El actor se considera afortunado de tener en su haber “toneladas” de papeles que ha amado.
Roth, nacido en 1961, trabaja actualmente en una miniserie de tres capítulos para la BBC llamada Rillington Place, nombre que alude al domicilio en que John Christie asesinó a numerosas mujeres en Notting Hill, Londres, entre 1943 y 1953.
En una conversación telefónica con EFE desde Escocia, uno de los sitios donde filman la serie, Roth confiesa que interpretar a Christie no ha sido fácil. “Es un ser humano horrible. Pero uno tiene que hacer eso a un lado”, cuenta.
Refiere que en su preparación para el papel tuvo acceso a numerosos documentos que registran entrevistas a Christie y a personas de su entorno, así como a reportes de prisión.

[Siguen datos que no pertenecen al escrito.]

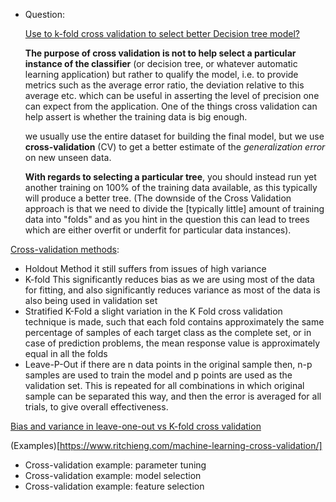 
- Question:

  [Use to k-fold cross validation to select better Decision tree model?](https://stackoverflow.com/questions/2314850/help-understanding-cross-validation-and-decision-trees)
  
  **The purpose of cross validation is not to help select a particular instance of the classifier** (or decision tree, or whatever automatic learning application) but rather to qualify the model, i.e. to provide metrics such as the average error ratio, the deviation relative to this average etc. which can be useful in asserting the level of precision one can expect from the application. One of the things cross validation can help assert is whether the training data is big enough.
  
  we usually use the entire dataset for building the final model, but we use **cross-validation** (CV) to get a better estimate of the _generalization error_ on new unseen data.

  **With regards to selecting a particular tree**, you should instead run yet another training on 100% of the training data available, as this typically will produce a better tree. (The downside of the Cross Validation approach is that we need to divide the [typically little] amount of training data into "folds" and as you hint in the question this can lead to trees which are either overfit or underfit for particular data instances).

[Cross-validation methods](https://towardsdatascience.com/cross-validation-in-machine-learning-72924a69872f):

- Holdout Method
   it still suffers from issues of high variance
- K-fold 
   This significantly reduces bias as we are using most of the data for fitting, and also significantly reduces variance as most of the data is also being used in validation set
- Stratified K-Fold
   a slight variation in the K Fold cross validation technique is made, such that each fold contains approximately the same percentage of samples of each target class as the complete set, or in case of prediction problems, the mean response value is approximately equal in all the folds
- Leave-P-Out
   if there are n data points in the original sample then, n-p samples are used to train the model and p points are used as the validation set. This is repeated for all combinations in which original sample can be separated this way, and then the error is averaged for all trials, to give overall effectiveness.

[Bias and variance in leave-one-out vs K-fold cross validation](https://stats.stackexchange.com/questions/61783/bias-and-variance-in-leave-one-out-vs-k-fold-cross-validation/357749#357749)

(Examples)[https://www.ritchieng.com/machine-learning-cross-validation/]

- Cross-validation example: parameter tuning
- Cross-validation example: model selection 
- Cross-validation example: feature selection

En opinión del también productor y director, lo que hacía de este individuo un monstruo era su herencia genética. “Es un psicópata. No creo que sintiera culpa. Pienso que no le alegró que lo atraparan, pero eso es todo. Es una historia extraña y complicada la de este hombre”, añade.
Con su acento londinense que virtualmente desaparece cuando interpreta personajes estadounidenses, Roth señala que un actor trata de encontrar algo de sí mismo que pueda aportar al personaje al que da vida, lo que se complica con alguien como Christie.

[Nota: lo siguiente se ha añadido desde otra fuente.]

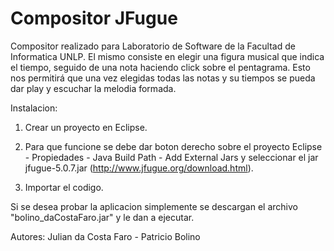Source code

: # Compositor JFugue

Compositor realizado para Laboratorio de Software de la Facultad de Informatica UNLP. El mismo consiste en elegir una figura musical que indica el tiempo, seguido de una nota haciendo click sobre el pentagrama. Esto nos permitirá que una vez elegidas todas las notas y su tiempos se pueda dar play y escuchar la melodia formada.

Instalacion: 

1) Crear un proyecto en Eclipse.

2) Para que funcione se debe dar boton derecho sobre el proyecto Eclipse - Propiedades - Java Build Path - Add External Jars y seleccionar el jar jfugue-5.0.7.jar (http://www.jfugue.org/download.html).

3) Importar el codigo.

Si se desea probar la aplicacion simplemente se descargan el archivo "bolino_daCostaFaro.jar" y le dan a ejecutar.

Autores: Julian da Costa Faro - Patricio Bolino

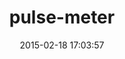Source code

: ---
layout: post
title:  "pulse-meter"
repo:   "savonarola/pulse-meter"
date:   2015-02-18 17:03:57
gemurl: https://github.com/savonarola/pulse-meter
---
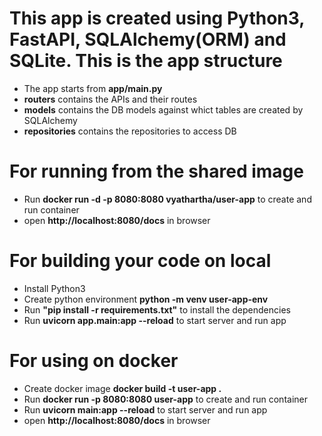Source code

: # This app is created using Python3, FastAPI, SQLAlchemy(ORM) and SQLite. This is the app structure
- The app starts from **app/main.py**
- **routers** contains the APIs and their routes
- **models** contains the DB models against whict tables are created by SQLAlchemy
- **repositories** contains the repositories to access DB


# For running from the shared image
- Run **docker run -d -p 8080:8080 vyathartha/user-app** to create and run container
- open **http://localhost:8080/docs** in browser

# For building your code on local
- Install Python3
- Create python environment **python -m venv user-app-env**
- Run **"pip install -r requirements.txt"** to install the dependencies
- Run **uvicorn app.main:app --reload**  to start server and run app

# For using on docker
- Create docker image **docker build -t user-app .**
- Run **docker run -p 8080:8080 user-app** to create and run container
- Run **uvicorn main:app --reload**  to start server and run app
- open **http://localhost:8080/docs** in browser

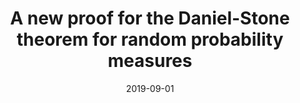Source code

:---
title: 'A new proof for the Daniel-Stone theorem for random probability measures'
collection: publications
permalink: proc/2019-147-09/S0002-9939-2019-14520-2/
date: 2019-09-01
venue: 'Proceedings of the American Mathematical Society'
doi: '10.1090/proc/14520.'
---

Al preguntarle si siente presión por el hecho de que otro británico, Richard Attenborough (1923-2014), también representó a Christie en 10 Rillington Place (1971), Roth replica “Fue hace mucho tiempo”, y deja escapar una risa espontánea.
En contraste con la personalidad de Christie, el actor encarna en Chronic, que acaba de ser estrenada en México, al enfermero David, a quien describe como “un ser humano profundamente atento y amoroso”.
“Es alguien que cuida personas al final de sus vidas, que están es circunstancias desesperadas. Y es muy bueno en su trabajo, tiene una extraordinaria compasión y empatía. Pero también tiene dentro de sí algo, un evento trágico del que fue parte con el que vive. Es un ser humano profundamente complicado y atormentado”, expresa.